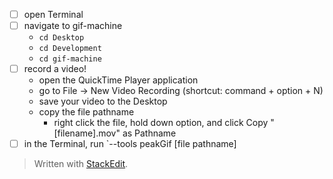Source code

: 

- [ ] open Terminal
- [ ] navigate to gif-machine
	- `cd Desktop`
	- `cd Development`
	- `cd gif-machine`
- [ ] record a video!
	- open the QuickTime Player application
	- go to File -> New Video Recording (shortcut: command + option + N)
	- save your video to the Desktop
	- copy the file pathname 
		- right click the file, hold down option, and click Copy "[filename].mov" as Pathname
- [ ] in the Terminal, run `--tools peakGif [file pathname]

> Written with [StackEdit](https://stackedit.io/).
<!--stackedit_data:
eyJoaXN0b3J5IjpbODA4NTE1ODAzXX0=
-->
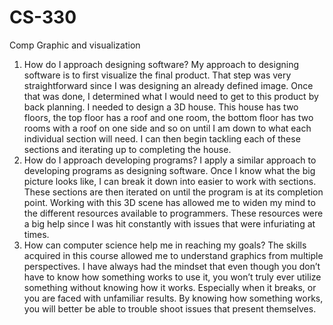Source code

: # CS-330
Comp Graphic and visualization
1.	How do I approach designing software?
My approach to designing software is to first visualize the final product. That step was very straightforward since I was designing an already defined image. Once that was done, I determined what I would need to get to this product by back planning. I needed to design a 3D house. This house has two floors, the top floor has a roof and one room, the bottom floor has two rooms with a roof on one side and so on until I am down to what each individual section will need. I can then begin tackling each of these sections and iterating up to completing the house.
2.	How do I approach developing programs?
I apply a similar approach to developing programs as designing software. Once I know what the big picture looks like, I can break it down into easier to work with sections. These sections are then iterated on until the program is at its completion point. Working with this 3D scene has allowed me to widen my mind to the different resources available to programmers. These resources were a big help since I was hit constantly with issues that were infuriating at times.
3.	How can computer science help me in reaching my goals?
The skills acquired in this course allowed me to understand graphics from multiple perspectives. I have always had the mindset that even though you don’t have to know how something works to use it, you won’t truly ever utilize something without knowing how it works. Especially when it breaks, or you are faced with unfamiliar results. By knowing how something works, you will better be able to trouble shoot issues that present themselves.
+ + + +
| AIM OF THE TASK |
In the listing, find every line with the word "Terminal" and return it.

| FINAL ANSWER |
- [ ] open Terminal
- [ ] in the Terminal, run `--tools peakGif [file pathname]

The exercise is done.